> _REQUIREMENT_: Check each line below for the word "your" and give the count alone.

> _WORKING DATA_:
>>>>
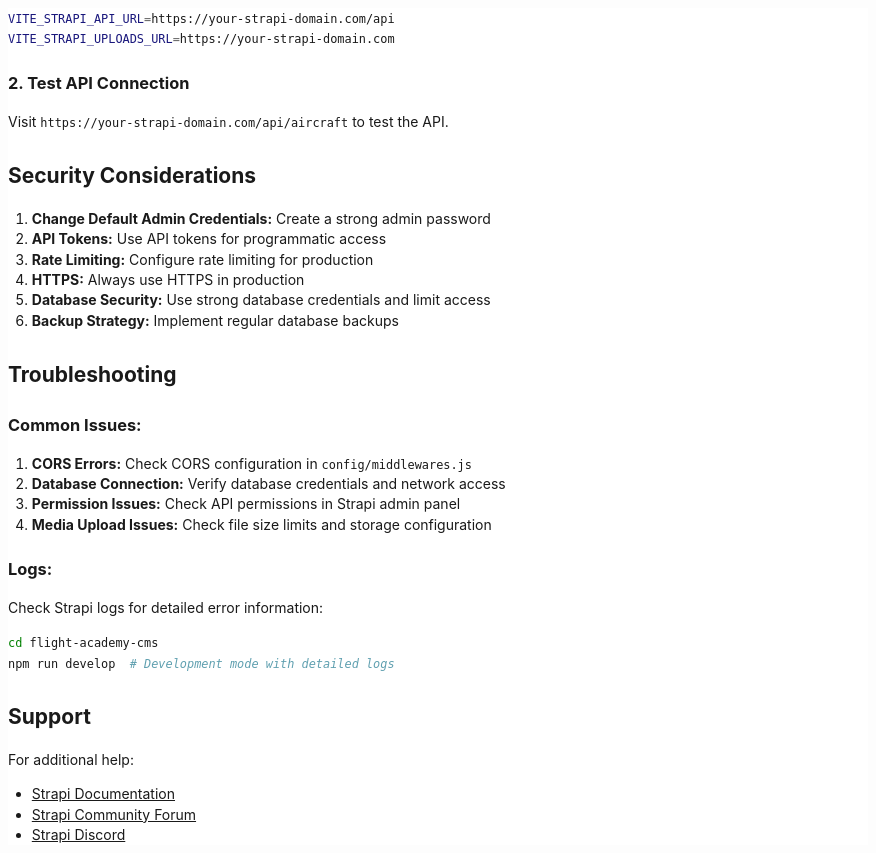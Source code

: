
 ```bash
VITE_STRAPI_API_URL=https://your-strapi-domain.com/api
VITE_STRAPI_UPLOADS_URL=https://your-strapi-domain.com
```

### 2. Test API Connection

Visit `https://your-strapi-domain.com/api/aircraft` to test the API.

## Security Considerations

1. **Change Default Admin Credentials:** Create a strong admin password
2. **API Tokens:** Use API tokens for programmatic access
3. **Rate Limiting:** Configure rate limiting for production
4. **HTTPS:** Always use HTTPS in production
5. **Database Security:** Use strong database credentials and limit access
6. **Backup Strategy:** Implement regular database backups

## Troubleshooting

### Common Issues:

1. **CORS Errors:** Check CORS configuration in `config/middlewares.js`
2. **Database Connection:** Verify database credentials and network access
3. **Permission Issues:** Check API permissions in Strapi admin panel
4. **Media Upload Issues:** Check file size limits and storage configuration

### Logs:

Check Strapi logs for detailed error information:

```bash
cd flight-academy-cms
npm run develop  # Development mode with detailed logs
```

## Support

For additional help:
- [Strapi Documentation](https://docs.strapi.io/)
- [Strapi Community Forum](https://forum.strapi.io/)
- [Strapi Discord](https://discord.strapi.io/)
<<<<
> _SOLUTION BELOW_: 3